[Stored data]
════════════════════

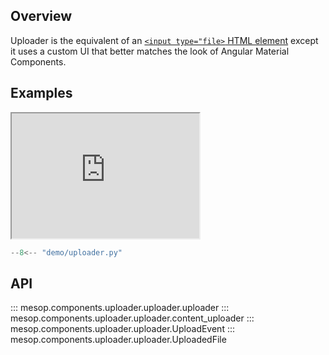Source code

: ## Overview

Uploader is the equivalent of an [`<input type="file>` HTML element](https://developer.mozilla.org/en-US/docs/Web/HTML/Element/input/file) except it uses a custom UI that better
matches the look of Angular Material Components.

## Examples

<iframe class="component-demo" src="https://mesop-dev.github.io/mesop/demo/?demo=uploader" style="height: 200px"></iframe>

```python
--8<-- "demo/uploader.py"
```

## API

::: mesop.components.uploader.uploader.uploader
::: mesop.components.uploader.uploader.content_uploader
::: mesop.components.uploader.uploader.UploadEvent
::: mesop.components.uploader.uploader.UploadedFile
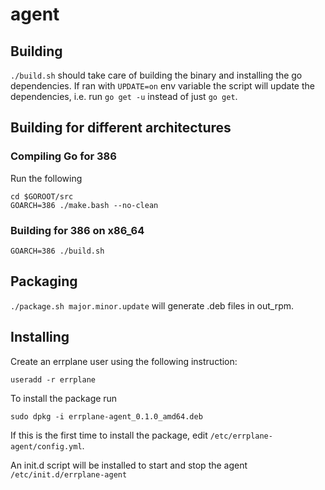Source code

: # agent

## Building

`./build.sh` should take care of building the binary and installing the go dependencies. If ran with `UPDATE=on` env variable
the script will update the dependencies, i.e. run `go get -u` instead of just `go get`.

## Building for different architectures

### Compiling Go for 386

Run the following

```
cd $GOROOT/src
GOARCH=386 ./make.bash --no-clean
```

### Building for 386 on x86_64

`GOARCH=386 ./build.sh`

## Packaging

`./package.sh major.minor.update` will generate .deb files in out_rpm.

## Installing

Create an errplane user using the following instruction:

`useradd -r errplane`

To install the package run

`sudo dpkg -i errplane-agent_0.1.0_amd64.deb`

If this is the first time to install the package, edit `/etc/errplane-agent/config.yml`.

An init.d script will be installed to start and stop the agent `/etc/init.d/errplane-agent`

════════════════════

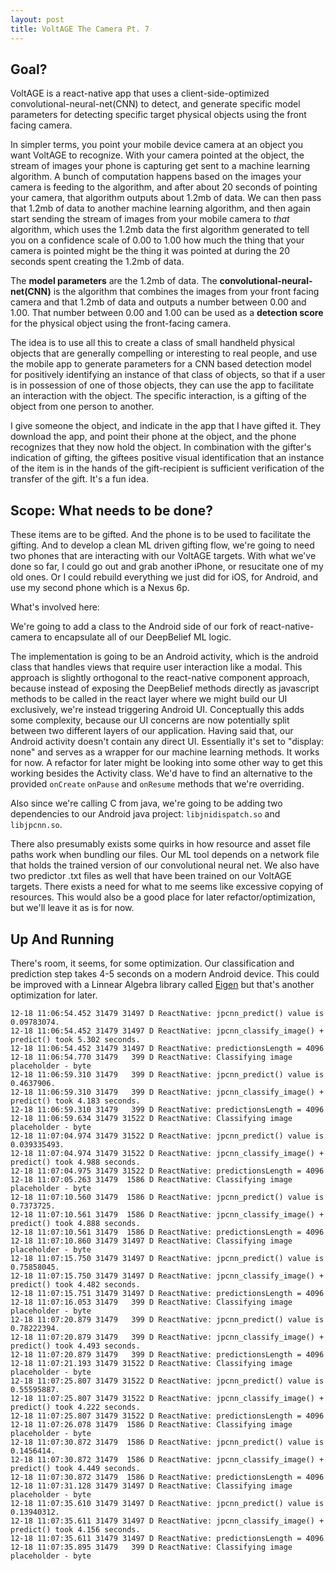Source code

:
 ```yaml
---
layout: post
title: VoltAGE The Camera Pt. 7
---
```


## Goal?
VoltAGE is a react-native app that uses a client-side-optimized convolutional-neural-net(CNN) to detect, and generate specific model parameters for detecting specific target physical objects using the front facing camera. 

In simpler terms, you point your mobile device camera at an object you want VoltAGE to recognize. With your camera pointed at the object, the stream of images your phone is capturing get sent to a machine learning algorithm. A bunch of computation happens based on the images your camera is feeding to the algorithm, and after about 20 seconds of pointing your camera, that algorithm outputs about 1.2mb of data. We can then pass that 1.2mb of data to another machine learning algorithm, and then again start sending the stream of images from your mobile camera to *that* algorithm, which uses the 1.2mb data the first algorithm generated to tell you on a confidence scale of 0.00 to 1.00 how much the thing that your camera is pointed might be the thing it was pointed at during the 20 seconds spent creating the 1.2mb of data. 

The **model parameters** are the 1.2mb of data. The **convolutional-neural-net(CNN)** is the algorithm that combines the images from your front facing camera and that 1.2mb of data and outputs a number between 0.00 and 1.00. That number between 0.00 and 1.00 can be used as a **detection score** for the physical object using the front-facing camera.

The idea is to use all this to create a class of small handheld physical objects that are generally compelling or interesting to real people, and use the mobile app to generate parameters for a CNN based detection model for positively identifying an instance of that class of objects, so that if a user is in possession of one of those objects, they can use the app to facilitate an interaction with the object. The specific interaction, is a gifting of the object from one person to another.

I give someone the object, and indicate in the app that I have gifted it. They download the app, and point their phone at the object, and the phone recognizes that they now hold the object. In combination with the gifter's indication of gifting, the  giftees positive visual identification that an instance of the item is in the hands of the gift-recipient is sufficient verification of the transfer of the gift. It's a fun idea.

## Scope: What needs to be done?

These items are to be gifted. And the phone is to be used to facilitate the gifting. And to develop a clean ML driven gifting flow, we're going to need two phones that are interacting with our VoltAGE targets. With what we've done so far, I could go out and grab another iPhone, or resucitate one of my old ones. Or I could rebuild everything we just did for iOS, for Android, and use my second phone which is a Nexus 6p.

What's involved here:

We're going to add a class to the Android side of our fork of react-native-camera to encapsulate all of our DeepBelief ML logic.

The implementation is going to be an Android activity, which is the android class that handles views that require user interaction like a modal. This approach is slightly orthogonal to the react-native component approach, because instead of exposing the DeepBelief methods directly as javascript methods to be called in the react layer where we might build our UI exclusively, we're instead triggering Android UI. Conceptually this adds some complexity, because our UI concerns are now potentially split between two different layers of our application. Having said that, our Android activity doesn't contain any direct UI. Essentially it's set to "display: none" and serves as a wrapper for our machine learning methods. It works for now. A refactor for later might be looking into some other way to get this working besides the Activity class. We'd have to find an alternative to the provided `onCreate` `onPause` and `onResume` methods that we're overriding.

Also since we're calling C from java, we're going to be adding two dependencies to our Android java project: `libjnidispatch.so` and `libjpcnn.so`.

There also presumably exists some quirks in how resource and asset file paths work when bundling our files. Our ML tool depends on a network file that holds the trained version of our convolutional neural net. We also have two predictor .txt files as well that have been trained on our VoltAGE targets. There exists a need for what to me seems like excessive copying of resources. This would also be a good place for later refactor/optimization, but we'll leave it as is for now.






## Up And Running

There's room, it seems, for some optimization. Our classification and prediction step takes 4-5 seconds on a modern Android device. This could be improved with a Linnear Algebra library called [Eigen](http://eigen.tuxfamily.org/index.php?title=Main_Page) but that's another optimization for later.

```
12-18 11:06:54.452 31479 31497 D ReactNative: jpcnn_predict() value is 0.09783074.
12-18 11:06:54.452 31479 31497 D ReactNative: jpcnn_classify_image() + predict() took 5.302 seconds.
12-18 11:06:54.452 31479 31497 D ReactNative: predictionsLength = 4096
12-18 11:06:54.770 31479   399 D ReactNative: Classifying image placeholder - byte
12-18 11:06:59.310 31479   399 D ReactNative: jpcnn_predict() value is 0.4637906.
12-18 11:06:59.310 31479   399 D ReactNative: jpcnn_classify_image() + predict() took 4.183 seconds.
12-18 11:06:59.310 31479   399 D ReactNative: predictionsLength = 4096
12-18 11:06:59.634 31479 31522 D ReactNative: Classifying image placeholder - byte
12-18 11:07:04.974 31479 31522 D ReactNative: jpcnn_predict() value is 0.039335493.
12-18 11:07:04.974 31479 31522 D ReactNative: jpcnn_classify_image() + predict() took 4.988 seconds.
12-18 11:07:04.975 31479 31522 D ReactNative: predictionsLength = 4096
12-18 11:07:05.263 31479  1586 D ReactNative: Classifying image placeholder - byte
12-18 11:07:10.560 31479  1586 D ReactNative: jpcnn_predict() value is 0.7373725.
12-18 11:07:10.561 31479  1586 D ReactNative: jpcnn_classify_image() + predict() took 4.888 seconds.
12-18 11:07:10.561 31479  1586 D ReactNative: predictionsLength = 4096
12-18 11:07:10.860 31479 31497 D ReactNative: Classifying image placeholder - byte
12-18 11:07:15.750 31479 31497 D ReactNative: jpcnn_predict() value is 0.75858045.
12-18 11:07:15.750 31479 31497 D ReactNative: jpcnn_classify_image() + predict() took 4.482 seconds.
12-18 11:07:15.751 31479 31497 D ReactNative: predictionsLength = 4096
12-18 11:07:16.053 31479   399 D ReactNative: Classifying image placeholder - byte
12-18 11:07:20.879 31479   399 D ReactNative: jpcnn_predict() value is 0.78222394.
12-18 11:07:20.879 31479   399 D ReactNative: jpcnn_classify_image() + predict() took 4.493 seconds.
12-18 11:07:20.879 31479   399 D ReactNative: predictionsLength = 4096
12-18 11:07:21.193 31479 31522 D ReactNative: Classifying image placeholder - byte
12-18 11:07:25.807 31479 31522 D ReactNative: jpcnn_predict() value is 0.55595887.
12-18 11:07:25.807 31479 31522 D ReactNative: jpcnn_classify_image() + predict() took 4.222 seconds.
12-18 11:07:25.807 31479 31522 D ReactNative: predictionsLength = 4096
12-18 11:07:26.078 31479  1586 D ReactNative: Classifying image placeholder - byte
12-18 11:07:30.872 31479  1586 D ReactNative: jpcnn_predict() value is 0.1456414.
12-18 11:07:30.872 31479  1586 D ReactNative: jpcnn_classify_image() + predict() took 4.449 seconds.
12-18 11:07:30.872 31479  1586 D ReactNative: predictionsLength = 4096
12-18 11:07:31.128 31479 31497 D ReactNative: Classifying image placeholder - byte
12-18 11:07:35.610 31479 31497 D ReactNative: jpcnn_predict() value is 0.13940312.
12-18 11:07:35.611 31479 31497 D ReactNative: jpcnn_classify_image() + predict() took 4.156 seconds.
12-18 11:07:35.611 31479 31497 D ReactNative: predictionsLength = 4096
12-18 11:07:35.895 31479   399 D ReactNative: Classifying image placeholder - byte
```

════════════════════

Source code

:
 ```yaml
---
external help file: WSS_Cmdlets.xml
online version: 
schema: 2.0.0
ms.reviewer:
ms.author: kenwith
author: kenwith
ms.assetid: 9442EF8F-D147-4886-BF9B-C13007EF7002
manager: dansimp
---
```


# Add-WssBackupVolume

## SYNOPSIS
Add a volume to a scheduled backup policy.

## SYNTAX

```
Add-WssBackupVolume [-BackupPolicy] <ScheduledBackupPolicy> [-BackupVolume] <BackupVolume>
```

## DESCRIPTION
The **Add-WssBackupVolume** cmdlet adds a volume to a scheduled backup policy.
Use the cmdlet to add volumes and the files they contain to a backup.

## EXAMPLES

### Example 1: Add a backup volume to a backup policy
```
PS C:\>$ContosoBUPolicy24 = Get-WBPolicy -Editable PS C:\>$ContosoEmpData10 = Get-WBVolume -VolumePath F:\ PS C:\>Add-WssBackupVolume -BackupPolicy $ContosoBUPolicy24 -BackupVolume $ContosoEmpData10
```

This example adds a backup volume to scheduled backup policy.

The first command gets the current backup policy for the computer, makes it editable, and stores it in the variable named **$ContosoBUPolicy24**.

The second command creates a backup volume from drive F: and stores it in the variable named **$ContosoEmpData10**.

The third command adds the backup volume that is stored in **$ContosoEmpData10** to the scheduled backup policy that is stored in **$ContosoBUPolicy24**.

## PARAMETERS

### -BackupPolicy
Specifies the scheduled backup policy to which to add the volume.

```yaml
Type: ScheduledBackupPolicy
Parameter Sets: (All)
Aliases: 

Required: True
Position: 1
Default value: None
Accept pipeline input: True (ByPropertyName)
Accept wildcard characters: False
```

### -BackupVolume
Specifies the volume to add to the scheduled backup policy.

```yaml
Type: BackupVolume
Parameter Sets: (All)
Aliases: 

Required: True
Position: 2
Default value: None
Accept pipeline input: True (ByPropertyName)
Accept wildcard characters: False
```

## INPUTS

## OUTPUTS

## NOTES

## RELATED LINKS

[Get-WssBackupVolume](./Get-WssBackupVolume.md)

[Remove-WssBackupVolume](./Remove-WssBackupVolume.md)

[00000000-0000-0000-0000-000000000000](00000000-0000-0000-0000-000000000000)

════════════════════

**Exercise requirements**.
Return exactly the lines above from the line that has "## Installing" through the line that has "An init.d script", inclusive, and nothing else.

**Answer to this exercise**.
## Installing

Create an errplane user using the following instruction:

`useradd -r errplane`

To install the package run

`sudo dpkg -i errplane-agent_0.1.0_amd64.deb`

If this is the first time to install the package, edit `/etc/errplane-agent/config.yml`.

An init.d script will be installed to start and stop the agent `/etc/init.d/errplane-agent`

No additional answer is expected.